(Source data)

# # # # # # #

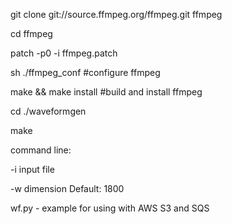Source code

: git clone git://source.ffmpeg.org/ffmpeg.git ffmpeg

cd ffmpeg

patch -p0 -i ffmpeg.patch

sh ./ffmpeg_conf #configure ffmpeg

make && make install #build and install ffmpeg

cd ./waveformgen

make

command line:

-i input file

-w dimension Default: 1800

wf.py - example for using with AWS S3 and SQS
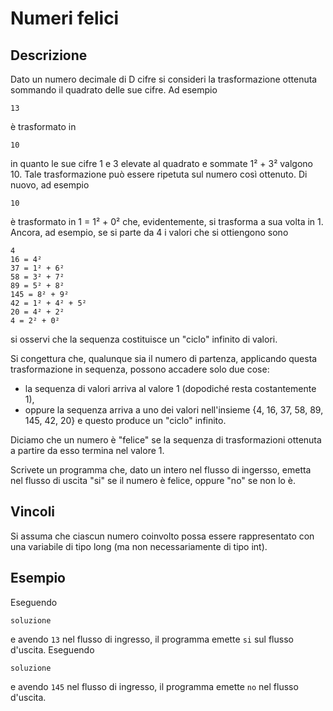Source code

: Numeri felici
=============

Descrizione
-----------

Dato un numero decimale di D cifre si consideri la trasformazione ottenuta
sommando il quadrato delle sue cifre. Ad esempio

	13

è trasformato in

	10

in quanto le sue cifre 1 e 3 elevate al quadrato e sommate 1² + 3² valgono 10.
Tale trasformazione può essere ripetuta sul numero così ottenuto. Di nuovo, ad
esempio

	10

è trasformato in 1 = 1² + 0² che, evidentemente, si trasforma a sua volta in 1.
Ancora, ad esempio, se si parte da 4 i valori che si ottiengono sono

	4
	16 = 4²
	37 = 1² + 6²
	58 = 3² + 7²
	89 = 5² + 8²
	145 = 8² + 9²
	42 = 1² + 4² + 5²
	20 = 4² + 2²
	4 = 2² + 0²

si osservi che la sequenza costituisce un "ciclo" infinito di valori.

Si congettura che, qualunque sia il numero di partenza, applicando questa
trasformazione in sequenza, possono accadere solo due cose:

- la sequenza di valori arriva al valore 1
  (dopodiché resta costantemente 1),
- oppure la sequenza arriva a uno dei valori nell'insieme
  {4, 16, 37, 58, 89, 145, 42, 20} e questo produce un "ciclo" infinito.

Diciamo che un numero è "felice" se la sequenza di trasformazioni ottenuta a
partire da esso termina nel valore 1.

Scrivete un programma che, dato un intero nel flusso di ingersso, emetta nel
flusso di uscita "si" se il numero è felice, oppure "no" se non lo è.


Vincoli
-------

Si assuma che ciascun numero coinvolto possa essere rappresentato con una
variabile di tipo long (ma non necessariamente di tipo int).


Esempio
-------

Eseguendo

	soluzione

e avendo `13` nel flusso di ingresso, il programma emette `si` sul flusso
d'uscita. Eseguendo

	soluzione

e avendo `145` nel flusso di ingresso, il programma emette `no` nel flusso
d'uscita.

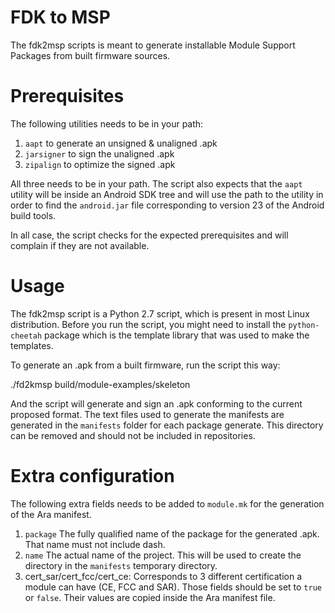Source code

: # FDK to MSP

The fdk2msp scripts is meant to generate installable Module Support Packages
from built firmware sources.

# Prerequisites

The following utilities needs to be in your path:

1. `aapt` to generate an unsigned & unaligned .apk
2. `jarsigner` to sign the unaligned .apk
3. `zipalign` to optimize the signed .apk

All three needs to be in your path. The script also expects that the `aapt` utility will be inside an Android SDK tree and will use the path to the utility in order to find the `android.jar` file corresponding to version 23 of the Android build tools. 

In all case, the script checks for the expected prerequisites and will complain if they are not available.

# Usage

The fdk2msp script is a Python 2.7 script, which is present in most Linux
distribution. Before you run the script, you might need to install the
`python-cheetah` package which is the template library that was used to make
the templates.

To generate an .apk from a built firmware, run the script this way:

./fd2kmsp build/module-examples/skeleton

And the script will generate and sign an .apk conforming to the current proposed
format. The text files used to generate the manifests are generated in the
`manifests` folder for each package generate. This directory can be removed and 
should not be included in repositories.

# Extra configuration

The following extra fields needs to be added to `module.mk` for the generation
of the Ara manifest.

1. `package` The fully qualified name of the package for the generated .apk. That name must not include dash.
2. `name` The actual name of the project. This will be used to create the directory in the `manifests` temporary directory.  
3. cert_sar/cert_fcc/cert_ce: Corresponds to 3 different certification a module can have (CE, FCC and SAR). Those fields should be set to `true` or `false`. Their values are copied inside the Ara manifest file.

# # # # # # #

#### EXERCISE AIM:
Using the entries above, count the lines that have the string "built" in them. Answer with that number only.

#### ANSWER FOR THE TASK:
2